La pubblicità, con le sue metafore militari, i suoi “arsenali” di armi “sofisticate”, le sue “campagne” e le sue “strategie”, è l’oggetto del libro Miseria umana della pubblicità (Elèuthera, 2006). In cui si parla di come essa, inizialmente nata come asettica informazione circa le novità prodotte e disponibili sul mercato, sia gradualmente e inesorabilmente scivolata verso il suo opposto, verso la più smaccata disinformazione, il cui unico scopo è innescare la voglia di comprare, piuttosto che indurre razionalmente a domandarsi: “ho veramente bisogno di un prodotto dalle caratteristiche tali e tali?” Solo in tal modo la pubblicità può essere in grado di vendere qualunque cosa, anche la più inutile e pericolosa, ma soprattutto può vendere quel surplus di produzione che è la prerogativa dell’industria dei nostri giorni:
la pubblicità [...] è l’arte di vendere qualsiasi cosa a chiunque e con qualsiasi mezzo (p. 19).Ma nel libro si parla anche e soprattutto della “miseria umana” della pubblicità, cioè del prezzo che l’uomo è chiamato a pagare a questa voce onnipresente (si calcola che un uomo riceva mediamente dai 1.500 ai 7.000 messaggi al giorno). Miseria che ha due facce, come due sono le classi in gioco qui: i “consumatori” e i “pubblicitari”. I primi, ridotti a “recettori di slogan” da parte di una macchina mediatico-pubblicitaria che realizza spettacoli su misura per un certo tipo di réclame, come quelle trasmissioni televisive insulse il cui unico movente è quello di rilassare lo spettatore al fine di predisporlo nella maniera migliore all’ascolto del messaggio pubblicitario. Così ad esempio il presidente di TF1, il più potente canale televisivo francese:
la vocazione delle nostre trasmissioni è proprio quella di creare tale disponibilità: facendo divertire il telespettatore, rilassandolo e preparandolo nello spazio tra due messaggi. Ciò che vendiamo alla Coca-Cola è tempo di cervello umano disponibile», p. 35.Ma non di meno i secondi, costretti nell’ipocrisia di far credere alle aziende che la pubblicità è efficace perché l’opinione della gente può essere realmente manipolata, allo stesso tempo in cui dicono alla gente che i loro sono soltanto “consigli per gli acquisti” e che ogni scelta rimane libera. La contraddizione di essere lavoratori e consumatori come gli altri e al tempo stesso di non potersi sottrarre al primo comandamento del pubblicitario:
non trattare mai i consumatori da idioti, e non dimenticarti mai che lo sono davvero.Il materiale raccolto è piuttosto vasto, il tono a volte esacerbato, ma il resoconto è interessante e scorrevole. Ciò che è un po’ limitante è che il libro, tradotto dal francese, faccia spesso riferimento alla situazione e alle statistiche della Francia, e solo di rado tenta un paragone con la situazione italiana; limite tuttavia di second’ordine, data l’ampiezza e la generalità della riflessione proposta.
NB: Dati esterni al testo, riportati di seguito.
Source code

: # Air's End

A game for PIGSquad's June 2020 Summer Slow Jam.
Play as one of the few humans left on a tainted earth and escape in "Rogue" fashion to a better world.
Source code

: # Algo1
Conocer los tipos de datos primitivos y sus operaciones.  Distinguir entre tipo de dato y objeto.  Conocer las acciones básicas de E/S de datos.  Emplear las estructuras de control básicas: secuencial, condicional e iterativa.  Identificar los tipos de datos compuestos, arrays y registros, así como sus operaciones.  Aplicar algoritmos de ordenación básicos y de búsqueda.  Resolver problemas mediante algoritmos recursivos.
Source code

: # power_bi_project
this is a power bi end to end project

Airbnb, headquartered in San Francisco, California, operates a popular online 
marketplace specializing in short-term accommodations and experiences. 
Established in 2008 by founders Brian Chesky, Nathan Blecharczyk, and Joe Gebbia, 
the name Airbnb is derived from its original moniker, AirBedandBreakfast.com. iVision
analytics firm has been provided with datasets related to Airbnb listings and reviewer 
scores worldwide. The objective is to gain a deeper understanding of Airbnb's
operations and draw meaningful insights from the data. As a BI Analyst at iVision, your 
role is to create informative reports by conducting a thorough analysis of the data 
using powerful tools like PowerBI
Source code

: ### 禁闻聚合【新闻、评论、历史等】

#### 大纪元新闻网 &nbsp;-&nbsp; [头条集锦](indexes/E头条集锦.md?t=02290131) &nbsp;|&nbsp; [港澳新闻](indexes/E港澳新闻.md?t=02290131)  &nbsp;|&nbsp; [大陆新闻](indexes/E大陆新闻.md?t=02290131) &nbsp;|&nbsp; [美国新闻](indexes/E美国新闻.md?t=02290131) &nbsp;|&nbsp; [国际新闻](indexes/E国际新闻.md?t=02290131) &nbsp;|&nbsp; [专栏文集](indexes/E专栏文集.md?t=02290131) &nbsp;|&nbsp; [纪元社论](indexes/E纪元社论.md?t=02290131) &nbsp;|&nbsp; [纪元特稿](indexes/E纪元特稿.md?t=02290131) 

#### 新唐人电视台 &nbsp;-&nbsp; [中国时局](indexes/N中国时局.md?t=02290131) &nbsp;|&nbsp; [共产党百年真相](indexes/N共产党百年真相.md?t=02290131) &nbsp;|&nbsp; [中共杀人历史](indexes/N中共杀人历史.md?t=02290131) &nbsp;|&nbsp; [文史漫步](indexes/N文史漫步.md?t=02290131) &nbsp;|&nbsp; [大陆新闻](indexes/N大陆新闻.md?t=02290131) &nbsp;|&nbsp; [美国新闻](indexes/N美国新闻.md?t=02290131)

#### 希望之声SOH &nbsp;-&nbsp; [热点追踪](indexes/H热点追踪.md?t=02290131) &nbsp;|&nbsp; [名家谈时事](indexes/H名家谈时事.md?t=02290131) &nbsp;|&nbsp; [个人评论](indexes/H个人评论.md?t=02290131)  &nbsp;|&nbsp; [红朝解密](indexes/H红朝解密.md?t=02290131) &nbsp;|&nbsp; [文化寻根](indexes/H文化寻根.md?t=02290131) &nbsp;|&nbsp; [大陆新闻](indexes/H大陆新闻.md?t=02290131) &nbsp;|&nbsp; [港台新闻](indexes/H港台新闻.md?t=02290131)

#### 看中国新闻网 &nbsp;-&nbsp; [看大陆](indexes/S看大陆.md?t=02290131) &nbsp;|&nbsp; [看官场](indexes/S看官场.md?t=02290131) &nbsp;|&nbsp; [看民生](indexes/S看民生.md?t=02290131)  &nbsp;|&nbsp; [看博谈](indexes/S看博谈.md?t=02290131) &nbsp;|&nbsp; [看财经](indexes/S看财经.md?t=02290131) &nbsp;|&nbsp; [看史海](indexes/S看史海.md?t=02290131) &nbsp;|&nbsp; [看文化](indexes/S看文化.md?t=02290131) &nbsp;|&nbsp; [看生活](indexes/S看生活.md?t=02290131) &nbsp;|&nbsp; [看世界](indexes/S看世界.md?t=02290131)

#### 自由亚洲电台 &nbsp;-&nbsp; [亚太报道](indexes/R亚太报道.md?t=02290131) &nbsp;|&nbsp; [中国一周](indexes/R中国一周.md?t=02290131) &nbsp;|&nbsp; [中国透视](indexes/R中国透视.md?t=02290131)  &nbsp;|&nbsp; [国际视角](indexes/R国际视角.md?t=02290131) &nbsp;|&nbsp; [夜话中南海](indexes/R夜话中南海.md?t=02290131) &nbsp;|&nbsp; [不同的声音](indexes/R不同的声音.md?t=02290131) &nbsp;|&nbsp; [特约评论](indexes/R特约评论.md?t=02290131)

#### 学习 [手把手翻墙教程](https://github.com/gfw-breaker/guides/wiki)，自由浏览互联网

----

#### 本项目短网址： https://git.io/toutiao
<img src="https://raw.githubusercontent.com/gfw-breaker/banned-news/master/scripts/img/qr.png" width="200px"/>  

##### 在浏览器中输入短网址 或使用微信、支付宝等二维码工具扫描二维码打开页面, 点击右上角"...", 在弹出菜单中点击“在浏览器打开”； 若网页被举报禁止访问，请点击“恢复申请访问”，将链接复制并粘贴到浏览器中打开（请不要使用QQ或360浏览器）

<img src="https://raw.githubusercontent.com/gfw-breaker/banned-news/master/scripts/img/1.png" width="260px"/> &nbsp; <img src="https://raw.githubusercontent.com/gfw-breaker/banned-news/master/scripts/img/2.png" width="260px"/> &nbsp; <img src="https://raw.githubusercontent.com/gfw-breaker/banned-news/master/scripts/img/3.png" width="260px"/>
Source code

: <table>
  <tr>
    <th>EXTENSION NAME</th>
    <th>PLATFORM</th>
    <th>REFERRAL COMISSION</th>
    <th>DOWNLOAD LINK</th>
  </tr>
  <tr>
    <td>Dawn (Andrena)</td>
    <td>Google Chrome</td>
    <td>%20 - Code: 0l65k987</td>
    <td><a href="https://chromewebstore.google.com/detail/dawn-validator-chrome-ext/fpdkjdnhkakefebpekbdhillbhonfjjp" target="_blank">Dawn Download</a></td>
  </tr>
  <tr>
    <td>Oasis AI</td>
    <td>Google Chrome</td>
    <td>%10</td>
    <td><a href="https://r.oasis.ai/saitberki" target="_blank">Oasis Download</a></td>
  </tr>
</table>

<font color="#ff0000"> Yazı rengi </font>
Tra le opinioni di specialisti, di addetti al settore, di pubblicitari pentiti e dei cosiddetti movimenti “antipub”, apertamente contrari alla pubblicità (come ad esempio “Adbuster” e “Casseurs de pub”, entrambi fondati da ex pubblicitari), il gruppo Marcuse spiega che la pubblicità è un fenomeno a “rendimento decrescente”, che ha bisogno di aumentare costantemente per fare in modo che l’attenzione dei consumatori – soggetti all’assuefazione, proprio come nella tossicodipendenza – non cali al punto di smettere di fare un certo tipo di acquisti. Gli eccessi cui la pubblicità è soggetta e a cui sottopone il suo pubblico, cioè tutti noi, non sono dunque un problema contingente e confinato, ma la sua stessa essenza; la pubblicità è efficace solo in quanto diventa sempre più invasiva. Il nemico è il cliente, il campo di battaglia è lo spirito del consumatore (p. 33). In guerra, si sa, non c’è nulla di illecito.